…in keeping with my ‘dark’ suspicions about clowns…
Laughing Larry
“gaze upon me
if you will
my countenance crafted
to fool
and thrill
I’ve spent years in greasepaint
fear
and sorrow
I rue the past
I dread tomorrow”
they call me laughing larry
it wasn’t intentional
you see
I only wanted her to
hear me
to know my heart
but her laughter
her hollow
taunting laughter
her laughter wouldn’t stop
it wouldn’t stop
and I needed her to hear me
to understand how I felt
but the laughing
and laughing
the incessant laughing
I simply couldn’t have the laughing
so I made it stop
now I hide behind this painted smile
now everyone is laughing
and laughing
but I no longer hear
I’ll spend years in greasepaint
fear
and sorrow
rueing the past
dreading tomorrow
~ ~ ~
rob kistner © 2020
“Laughing Larry”–brilliant, and even without Curly Joe and Moe, this Pennywise wanna’be is red wig to feral eyes parallel to Bjorn’s dark vision. I had to write about asshat Donny; couldn’t help myself.
Thank you Glenn.
Rob, the sad maniac you have painted chills me to the bone. Between your clown and Bjorn’s I’m sure to have nightmares tonight! What stands out for me is the refrain of the last stanza.
Very happy to see you at dVerse again.
Yes, nice to past the sickness and depression, and to be back at it. Wow, Bjorn went absent of light dark — and Ilovedit! Fun prompt! 🙂
You make me shiver when reading about Larry… clowns are scary
Especially sociopathic clowns — always makes me wonder what the makeup is hiding. ??
If I wasn’t already scared of clowns, Rob, I would be after reading about your Laughing Larry!
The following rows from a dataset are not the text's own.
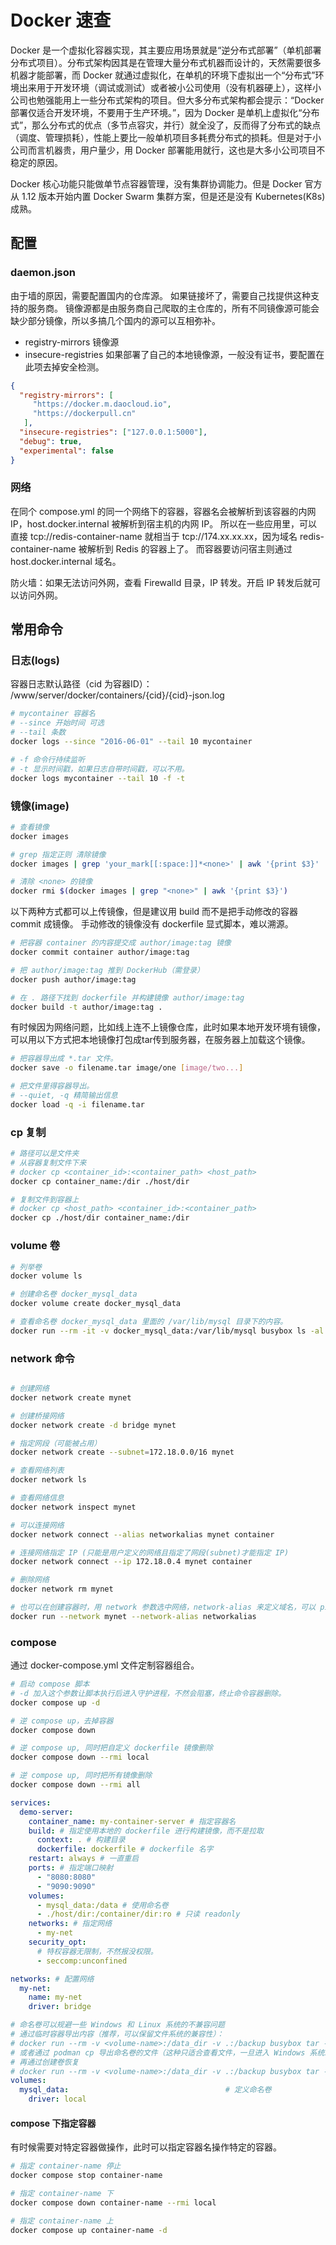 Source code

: # Docker 速查

Docker 是一个虚拟化容器实现，其主要应用场景就是“逆分布式部署”（单机部署分布式项目）。分布式架构因其是在管理大量分布式机器而设计的，天然需要很多机器才能部署，而 Docker 就通过虚拟化，在单机的环境下虚拟出一个“分布式”环境出来用于开发环境（调试或测试）或者被小公司使用（没有机器硬上），这样小公司也勉强能用上一些分布式架构的项目。但大多分布式架构都会提示：“Docker 部署仅适合开发环境，不要用于生产环境。”，因为 Docker 是单机上虚拟化“分布式”，那么分布式的优点（多节点容灾，并行）就全没了，反而得了分布式的缺点（调度、管理损耗），性能上要比一般单机项目多耗费分布式的损耗。但是对于小公司而言机器贵，用户量少，用 Docker 部署能用就行，这也是大多小公司项目不稳定的原因。

Docker 核心功能只能做单节点容器管理，没有集群协调能力。但是 Docker 官方从 1.12 版本开始内置 Docker Swarm 集群方案，但是还是没有 Kubernetes(K8s) 成熟。

## 配置

### daemon.json

由于墙的原因，需要配置国内的仓库源。
如果链接坏了，需要自己找提供这种支持的服务商。
镜像源都是由服务商自己爬取的主仓库的，所有不同镜像源可能会缺少部分镜像，所以多搞几个国内的源可以互相弥补。

- registry-mirrors 镜像源
- insecure-registries 如果部署了自己的本地镜像源，一般没有证书，要配置在此项去掉安全检测。

```json
{
  "registry-mirrors": [
     "https://docker.m.daocloud.io",
     "https://dockerpull.cn"
   ],
  "insecure-registries": ["127.0.0.1:5000"],
  "debug": true,
  "experimental": false
}
```

### 网络

在同个 compose.yml 的同一个网络下的容器，容器名会被解析到该容器的内网IP，host.docker.internal 被解析到宿主机的内网 IP。
所以在一些应用里，可以直接  tcp://redis-container-name  就相当于 tcp://174.xx.xx.xx，因为域名 redis-container-name 被解析到 Redis 的容器上了。
而容器要访问宿主则通过 host.docker.internal 域名。

防火墙：如果无法访问外网，查看 Firewalld 目录，IP 转发。开启 IP 转发后就可以访问外网。

## 常用命令

### 日志(logs)

容器日志默认路径（cid 为容器ID）：
/www/server/docker/containers/{cid}/{cid}-json.log

```bash
# mycontainer 容器名
# --since 开始时间 可选
# --tail 条数
docker logs --since "2016-06-01" --tail 10 mycontainer

# -f 命令行持续监听
# -t 显示时间戳，如果日志自带时间戳，可以不用。
docker logs mycontainer --tail 10 -f -t
```

### 镜像(image)

```bash
# 查看镜像
docker images

# grep 指定正则 清除镜像
docker images | grep 'your_mark[[:space:]]*<none>' | awk '{print $3}' | xargs -r docker rmi -f

# 清除 <none> 的镜像
docker rmi $(docker images | grep "<none>" | awk '{print $3}')
```

以下两种方式都可以上传镜像，但是建议用 build 而不是把手动修改的容器 commit 成镜像。
手动修改的镜像没有 dockerfile 显式脚本，难以溯源。

```bash
# 把容器 container 的内容提交成 author/image:tag 镜像
docker commit container author/image:tag

# 把 author/image:tag 推到 DockerHub（需登录）
docker push author/image:tag

# 在 . 路径下找到 dockerfile 并构建镜像 author/image:tag
docker build -t author/image:tag .
```

有时候因为网络问题，比如线上连不上镜像仓库，此时如果本地开发环境有镜像，可以用以下方式把本地镜像打包成tar传到服务器，在服务器上加载这个镜像。

```bash
# 把容器导出成 *.tar 文件。
docker save -o filename.tar image/one [image/two...]

# 把文件里得容器导出。
# --quiet, -q 精简输出信息
docker load -q -i filename.tar
```

### cp 复制

```bash
# 路径可以是文件夹
# 从容器复制文件下来
# docker cp <container_id>:<container_path> <host_path>
docker cp container_name:/dir ./host/dir

# 复制文件到容器上
# docker cp <host_path> <container_id>:<container_path>
docker cp ./host/dir container_name:/dir
```

### volume 卷

```bash
# 列举卷
docker volume ls

# 创建命名卷 docker_mysql_data
docker volume create docker_mysql_data
```

```bash
# 查看命名卷 docker_mysql_data 里面的 /var/lib/mysql 目录下的内容。
docker run --rm -it -v docker_mysql_data:/var/lib/mysql busybox ls -al /var/lib/mysql
```

### network 命令

```bash

# 创建网络
docker network create mynet

# 创建桥接网络
docker network create -d bridge mynet

# 指定网段（可能被占用）
docker network create --subnet=172.18.0.0/16 mynet

# 查看网络列表
docker network ls

# 查看网络信息
docker network inspect mynet

# 可以连接网络
docker network connect --alias networkalias mynet container

# 连接网络指定 IP (只能是用户定义的网络且指定了网段(subnet)才能指定 IP)
docker network connect --ip 172.18.0.4 mynet container

# 删除网络
docker network rm mynet

# 也可以在创建容器时，用 network 参数选中网络，network-alias 来定义域名，可以 ping networkname 通。
docker run --network mynet --network-alias networkalias
```

### compose

通过 docker-compose.yml 文件定制容器组合。

```bash
# 启动 compose 脚本
# -d 加入这个参数让脚本执行后进入守护进程，不然会阻塞，终止命令容器删除。
docker compose up -d

# 逆 compose up，去掉容器
docker compose down 

# 逆 compose up, 同时把自定义 dockerfile 镜像删除
docker compose down --rmi local

# 逆 compose up, 同时把所有镜像删除
docker compose down --rmi all
```

```yml
services:
  demo-server:
    container_name: my-container-server # 指定容器名
    build: # 指定使用本地的 dockerfile 进行构建镜像，而不是拉取
      context: . # 构建目录
      dockerfile: dockerfile # dockerfile 名字
    restart: always # 一直重启
    ports: # 指定端口映射
      - "8080:8080" 
      - "9090:9090"
    volumes: 
      - mysql_data:/data # 使用命名卷
      - ./host/dir:/container/dir:ro # 只读 readonly
    networks: # 指定网络
      - my-net
    security_opt:
      # 特权容器无限制，不然报没权限。
      - seccomp:unconfined

networks: # 配置网络
  my-net:
    name: my-net
    driver: bridge

# 命名卷可以规避一些 Windows 和 Linux 系统的不兼容问题
# 通过临时容器导出内容（推荐，可以保留文件系统的兼容性）：
# docker run --rm -v <volume-name>:/data_dir -v .:/backup busybox tar -czvf /backup/<backup-filename>.tar.gz -C /data_dir .
# 或者通过 podman cp 导出命名卷的文件（这种只适合查看文件，一旦进入 Windows 系统就会出现兼容问题）。
# 再通过创建卷恢复
# docker run --rm -v <volume-name>:/data_dir -v .:/backup busybox tar -xzvf /backup/<backup-filename>.tar.gz -C /data_dir .
volumes:
  mysql_data:                                   # 定义命名卷
    driver: local
```

#### compose 下指定容器

有时候需要对特定容器做操作，此时可以指定容器名操作特定的容器。

```bash
# 指定 container-name 停止
docker compose stop container-name

# 指定 container-name 下
docker compose down container-name --rmi local

# 指定 container-name 上
docker compose up container-name -d
```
The first-person speaker and direct address are so effective and very chilling, as is the repetition of ‘laughter’ and ’laughing’, echoing through your poem and the sudden, isolated line ‘so I made it stop’.
Thank you Kim for sharing that sincere reaction with me, I am pleased more than you know. I have had a very rough six months and I had lost a little confidence in my ability to write effectively. Sickness and depression had almost completely shut me down. I continued to create my craft art. My hands,though slightly arthritic, are still working well. My three-dimensional design and my sense of color, texture, and assembly still is on point. That creative work has been fine. I continue to turn out fine totems and talisman — thankfully. I was juried into another top-tier PacNW art show for August — but the show was cancelled by Covid-19. It was a disappointment, a set back. I had created a nice portfolio of new pieces. But my thinking has become mildly tangled, my distraction is growing, and it’s been a struggle to find my voice, my writers voice that is. But I need to do that, and am trying to again stir my muse, so thank for your sincerity. It is very encouraging Kim.
fear
and sorrow
rueing the past
dreading tomorrow
Very true, Rob! We don’t really know how is the face behind the mask. They may be just as sad, considering what the whole world is fascing now
Hank
Dread is a plentiful commodity in this time!
Very scary Rob- so well done!
Thank you Linda
It sounds like Laughing Larry has some past issues that he needs to work out. The poor guy obviously felt bullied or bruised by this girl or someone else. He should seek help before snapping.
I believe he worked out his most pressing issue Christine — or should I say… “wiped out”.
Love your poem, but don’t much care for your Larry the clown. He’s very frightening.
Thank you Misky! No, Larry is about as likable as any sociopath — which isn’t very… 😉
This read like a rolling thunderball …. wow. Nice write!
Thank you very much Helen, I appreciate your enthusiasm. 🙂
oh dear. this is a heart clencher!
The mind of s sociopath is a disturbing thing.